行列と一群はお互いを嘲笑したり、異物を見るような目をしたり、死んだふりごっこをしたりする。一群たちを煽動していた青年が砂袋を抱える。やはり97kgに持ちこたえられない。それ迄一群たちを遠巻きに見たり、写メったり、笑い乍ら見物していた行列のひとりが青年に声をかける。「さあ問題の97kgだ!たった2kg、たった2kgの差だ!」それをきっかけに行列たちは一群たちに駆け寄る。「がんばれ!」いつ迄も続くかのようだった不毛とも思える行為に一瞬熱がこもる。ところがそこにまた機動隊がやってくる。しかしその機動隊のヘルメットをとると、かつて一群たちにいた老人の顔があらわになる。
ラストシーンにマシンガンを持ったこどもはやってこない。その代わり、戦争とも自然災害とも思えるような音が聞こえてくる。行列はなくなり、一群たちも舞台から出て行く。暗転の中赤ん坊の泣き声。現在に着地する。
かつて行列に並んでいたであろう、かつて若者を警棒で殴ったり、警官に石を投げたりしていたであろう老人たちと、そんな時代を全く知らない若者たちが、かつての、今の自分自身を演じているかのように同じ舞台にいる。それはいとも簡単に破壊される。地震でもサイクロンでも戦争でも。その身体はどうしようもなく現在のものだ。

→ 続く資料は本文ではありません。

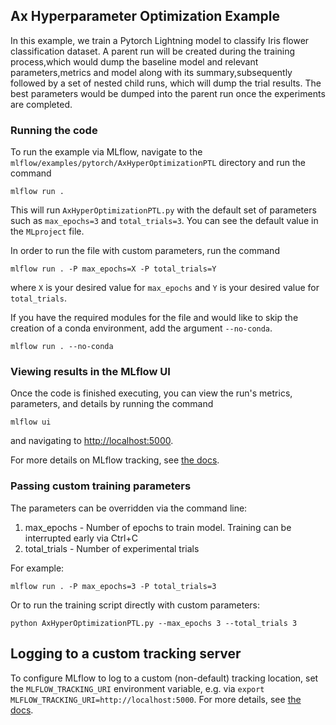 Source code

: ## Ax Hyperparameter Optimization Example 
In this example, we train a Pytorch Lightning model to classify Iris flower classification dataset.
A parent run will be created during the training process,which would dump the baseline model and relevant parameters,metrics and model along with its summary,subsequently followed by a set of nested child runs, which will dump the trial results.
The best parameters would be dumped into the parent run once the experiments are completed.

### Running the code
To run the example via MLflow, navigate to the `mlflow/examples/pytorch/AxHyperOptimizationPTL` directory and run the command

```
mlflow run .
```

This will run `AxHyperOptimizationPTL.py` with the default set of parameters such as `max_epochs=3` and `total_trials=3`. You can see the default value in the `MLproject` file.

In order to run the file with custom parameters, run the command

```
mlflow run . -P max_epochs=X -P total_trials=Y
```

where `X` is your desired value for `max_epochs` and `Y` is your desired value for `total_trials`.

If you have the required modules for the file and would like to skip the creation of a conda environment, add the argument `--no-conda`.

```
mlflow run . --no-conda
```

### Viewing results in the MLflow UI

Once the code is finished executing, you can view the run's metrics, parameters, and details by running the command

```
mlflow ui
```

and navigating to [http://localhost:5000](http://localhost:5000).

For more details on MLflow tracking, see [the docs](https://www.mlflow.org/docs/latest/tracking.html#mlflow-tracking).

### Passing custom training parameters

The parameters can be overridden via the command line:

1. max_epochs - Number of epochs to train model. Training can be interrupted early via Ctrl+C
2. total_trials - Number of experimental trials


For example:
```
mlflow run . -P max_epochs=3 -P total_trials=3
```
Or to run the training script directly with custom parameters:

```
python AxHyperOptimizationPTL.py --max_epochs 3 --total_trials 3
```


## Logging to a custom tracking server
To configure MLflow to log to a custom (non-default) tracking location, set the `MLFLOW_TRACKING_URI` environment variable, e.g. via `export MLFLOW_TRACKING_URI=http://localhost:5000`. For more details, see [the docs](https://mlflow.org/docs/latest/tracking.html#where-runs-are-recorded).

よこちん声嗄れ嗄れ。ずーっとどテンション芝居なので大変でしょうねー。しかしやはり映えます。新川さんや清家さんが場を締める。ベニサン・ピットをひとまわり大きくしたような空間、舞台奥は鏡張り。人数が倍増して見える。集団のモブは流石の蜷川演出です。シガーロス、JAGATARA、清志郎を大音量で聴けてニヤニヤ。